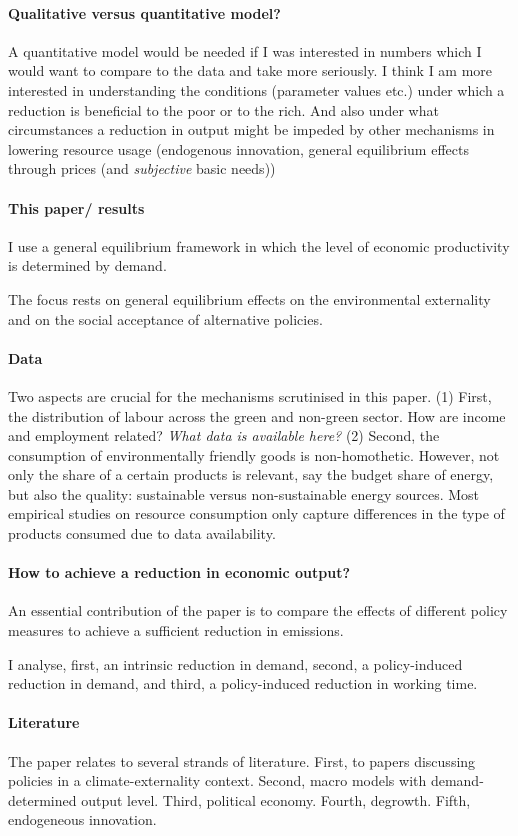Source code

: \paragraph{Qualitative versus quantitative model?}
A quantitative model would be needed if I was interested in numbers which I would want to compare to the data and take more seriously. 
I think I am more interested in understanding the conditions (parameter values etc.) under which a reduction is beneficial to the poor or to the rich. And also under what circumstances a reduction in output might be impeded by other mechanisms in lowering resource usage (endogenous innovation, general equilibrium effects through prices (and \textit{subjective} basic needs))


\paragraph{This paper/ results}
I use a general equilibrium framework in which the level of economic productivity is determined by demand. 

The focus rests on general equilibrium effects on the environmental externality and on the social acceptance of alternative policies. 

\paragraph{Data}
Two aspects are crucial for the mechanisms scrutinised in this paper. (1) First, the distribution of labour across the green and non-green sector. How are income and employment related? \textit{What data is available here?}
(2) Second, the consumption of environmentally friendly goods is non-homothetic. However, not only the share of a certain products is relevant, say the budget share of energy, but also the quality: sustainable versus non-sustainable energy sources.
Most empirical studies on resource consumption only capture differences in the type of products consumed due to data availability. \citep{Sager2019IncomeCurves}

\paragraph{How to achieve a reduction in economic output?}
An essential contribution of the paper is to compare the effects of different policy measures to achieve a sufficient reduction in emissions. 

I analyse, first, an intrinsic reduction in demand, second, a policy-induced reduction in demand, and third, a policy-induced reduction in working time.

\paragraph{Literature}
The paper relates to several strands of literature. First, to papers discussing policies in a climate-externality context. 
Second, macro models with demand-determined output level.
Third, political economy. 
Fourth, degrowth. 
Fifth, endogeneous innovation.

--

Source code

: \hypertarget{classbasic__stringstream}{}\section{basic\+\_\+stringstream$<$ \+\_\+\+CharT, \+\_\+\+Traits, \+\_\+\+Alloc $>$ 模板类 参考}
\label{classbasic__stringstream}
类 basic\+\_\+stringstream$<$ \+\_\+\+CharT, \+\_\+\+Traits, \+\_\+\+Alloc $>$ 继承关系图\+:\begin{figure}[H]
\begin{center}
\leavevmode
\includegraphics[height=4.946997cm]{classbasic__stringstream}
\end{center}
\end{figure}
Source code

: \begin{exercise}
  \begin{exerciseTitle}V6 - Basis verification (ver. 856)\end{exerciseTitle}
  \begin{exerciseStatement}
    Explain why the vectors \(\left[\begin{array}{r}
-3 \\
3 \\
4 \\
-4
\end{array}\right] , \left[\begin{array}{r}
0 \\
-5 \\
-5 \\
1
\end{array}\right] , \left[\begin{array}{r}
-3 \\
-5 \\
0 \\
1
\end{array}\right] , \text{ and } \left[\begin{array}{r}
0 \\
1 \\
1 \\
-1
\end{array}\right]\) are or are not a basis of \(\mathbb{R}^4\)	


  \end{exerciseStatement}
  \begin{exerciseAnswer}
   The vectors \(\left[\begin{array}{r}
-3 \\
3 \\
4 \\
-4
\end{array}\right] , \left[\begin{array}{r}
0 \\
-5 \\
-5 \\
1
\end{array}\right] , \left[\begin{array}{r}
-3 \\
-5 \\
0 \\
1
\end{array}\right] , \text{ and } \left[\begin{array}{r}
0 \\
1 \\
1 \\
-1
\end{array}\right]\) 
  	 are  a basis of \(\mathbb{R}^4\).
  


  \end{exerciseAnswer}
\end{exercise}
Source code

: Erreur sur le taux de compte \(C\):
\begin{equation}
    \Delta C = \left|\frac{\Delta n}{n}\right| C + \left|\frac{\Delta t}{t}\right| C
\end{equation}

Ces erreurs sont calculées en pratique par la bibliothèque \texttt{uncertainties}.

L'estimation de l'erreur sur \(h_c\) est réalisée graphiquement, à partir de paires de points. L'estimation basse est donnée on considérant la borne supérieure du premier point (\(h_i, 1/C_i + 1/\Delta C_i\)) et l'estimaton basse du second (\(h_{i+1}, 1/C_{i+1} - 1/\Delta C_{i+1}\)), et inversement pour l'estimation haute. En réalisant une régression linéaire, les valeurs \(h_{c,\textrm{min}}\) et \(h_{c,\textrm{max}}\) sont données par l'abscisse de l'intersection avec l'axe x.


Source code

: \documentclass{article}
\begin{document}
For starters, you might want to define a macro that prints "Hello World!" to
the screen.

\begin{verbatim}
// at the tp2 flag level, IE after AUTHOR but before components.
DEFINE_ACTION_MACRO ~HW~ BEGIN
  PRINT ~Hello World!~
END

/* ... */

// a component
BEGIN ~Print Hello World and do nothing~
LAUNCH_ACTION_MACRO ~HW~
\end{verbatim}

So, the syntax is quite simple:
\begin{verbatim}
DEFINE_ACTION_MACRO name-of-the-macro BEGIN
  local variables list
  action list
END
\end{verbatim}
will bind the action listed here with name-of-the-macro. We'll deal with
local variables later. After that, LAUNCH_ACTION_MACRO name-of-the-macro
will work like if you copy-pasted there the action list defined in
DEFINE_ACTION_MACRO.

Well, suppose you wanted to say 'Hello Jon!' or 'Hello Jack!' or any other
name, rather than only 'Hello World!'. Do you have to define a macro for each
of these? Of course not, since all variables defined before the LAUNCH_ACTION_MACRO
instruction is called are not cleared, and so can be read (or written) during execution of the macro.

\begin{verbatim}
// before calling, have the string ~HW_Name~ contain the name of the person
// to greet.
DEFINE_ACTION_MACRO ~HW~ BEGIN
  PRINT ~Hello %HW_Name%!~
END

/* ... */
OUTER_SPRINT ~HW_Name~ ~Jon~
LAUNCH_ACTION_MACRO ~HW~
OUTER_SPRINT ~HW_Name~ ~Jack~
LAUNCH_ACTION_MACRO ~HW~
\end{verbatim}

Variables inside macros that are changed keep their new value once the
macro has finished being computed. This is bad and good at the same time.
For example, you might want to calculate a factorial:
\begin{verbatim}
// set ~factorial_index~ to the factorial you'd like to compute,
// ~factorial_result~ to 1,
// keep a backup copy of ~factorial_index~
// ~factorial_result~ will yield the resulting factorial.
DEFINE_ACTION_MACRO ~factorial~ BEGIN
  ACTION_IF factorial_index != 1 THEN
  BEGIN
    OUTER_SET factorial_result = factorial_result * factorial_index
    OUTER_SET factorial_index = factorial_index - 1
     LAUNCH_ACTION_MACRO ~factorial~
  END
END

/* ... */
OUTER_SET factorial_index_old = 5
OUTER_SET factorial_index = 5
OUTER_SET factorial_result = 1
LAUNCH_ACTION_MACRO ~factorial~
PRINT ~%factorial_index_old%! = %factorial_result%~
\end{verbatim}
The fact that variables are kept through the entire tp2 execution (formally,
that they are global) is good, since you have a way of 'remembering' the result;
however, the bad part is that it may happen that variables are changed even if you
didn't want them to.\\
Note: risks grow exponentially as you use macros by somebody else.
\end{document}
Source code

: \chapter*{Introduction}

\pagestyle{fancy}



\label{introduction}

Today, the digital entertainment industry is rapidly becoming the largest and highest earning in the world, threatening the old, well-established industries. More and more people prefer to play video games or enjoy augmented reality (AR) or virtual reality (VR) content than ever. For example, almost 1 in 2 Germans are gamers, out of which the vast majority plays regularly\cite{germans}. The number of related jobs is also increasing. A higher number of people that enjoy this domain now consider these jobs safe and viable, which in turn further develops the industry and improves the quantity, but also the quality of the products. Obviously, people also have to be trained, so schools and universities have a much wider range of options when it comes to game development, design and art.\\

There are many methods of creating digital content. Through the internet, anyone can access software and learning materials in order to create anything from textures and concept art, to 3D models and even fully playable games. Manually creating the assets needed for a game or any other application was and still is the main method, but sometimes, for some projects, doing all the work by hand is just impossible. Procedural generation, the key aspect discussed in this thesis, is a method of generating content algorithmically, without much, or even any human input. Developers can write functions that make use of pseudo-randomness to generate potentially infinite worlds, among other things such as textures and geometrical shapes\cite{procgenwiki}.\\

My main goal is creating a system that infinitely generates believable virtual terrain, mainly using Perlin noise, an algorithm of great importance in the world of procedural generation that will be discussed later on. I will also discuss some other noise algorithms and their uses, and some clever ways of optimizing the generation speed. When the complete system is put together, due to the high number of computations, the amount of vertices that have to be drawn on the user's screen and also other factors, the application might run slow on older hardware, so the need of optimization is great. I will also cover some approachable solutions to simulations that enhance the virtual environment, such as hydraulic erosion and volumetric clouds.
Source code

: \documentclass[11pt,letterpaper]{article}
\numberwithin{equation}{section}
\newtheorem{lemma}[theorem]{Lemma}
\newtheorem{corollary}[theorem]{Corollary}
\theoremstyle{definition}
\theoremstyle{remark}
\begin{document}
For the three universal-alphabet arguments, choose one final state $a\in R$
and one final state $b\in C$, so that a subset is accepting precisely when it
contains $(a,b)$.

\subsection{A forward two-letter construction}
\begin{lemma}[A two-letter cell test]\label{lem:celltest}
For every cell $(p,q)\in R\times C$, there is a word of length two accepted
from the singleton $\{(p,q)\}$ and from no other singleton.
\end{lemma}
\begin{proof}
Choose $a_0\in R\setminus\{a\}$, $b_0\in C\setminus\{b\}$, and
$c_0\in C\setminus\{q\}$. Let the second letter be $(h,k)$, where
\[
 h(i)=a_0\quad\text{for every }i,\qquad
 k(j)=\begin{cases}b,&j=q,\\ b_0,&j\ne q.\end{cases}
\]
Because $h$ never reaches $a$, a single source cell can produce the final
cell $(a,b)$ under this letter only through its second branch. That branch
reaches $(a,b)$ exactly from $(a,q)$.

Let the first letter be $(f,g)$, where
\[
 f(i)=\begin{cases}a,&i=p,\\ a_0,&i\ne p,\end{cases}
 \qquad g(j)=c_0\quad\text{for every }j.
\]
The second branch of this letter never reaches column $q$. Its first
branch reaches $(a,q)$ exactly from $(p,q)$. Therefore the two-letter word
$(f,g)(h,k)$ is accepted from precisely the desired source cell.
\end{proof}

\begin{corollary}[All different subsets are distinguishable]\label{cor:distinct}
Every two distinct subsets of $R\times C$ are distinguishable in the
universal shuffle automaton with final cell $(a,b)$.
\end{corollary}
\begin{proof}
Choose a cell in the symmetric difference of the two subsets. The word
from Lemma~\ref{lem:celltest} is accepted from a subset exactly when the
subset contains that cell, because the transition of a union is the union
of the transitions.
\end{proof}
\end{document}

* PROBLEM TO WORK ON: The required output is a copy of each line in the records where the string "exactly" occurs.

* RESULT:
reaches $(a,b)$ exactly from $(a,q)$.
branch reaches $(a,q)$ exactly from $(p,q)$. Therefore the two-letter word
from Lemma~\ref{lem:celltest} is accepted from a subset exactly when the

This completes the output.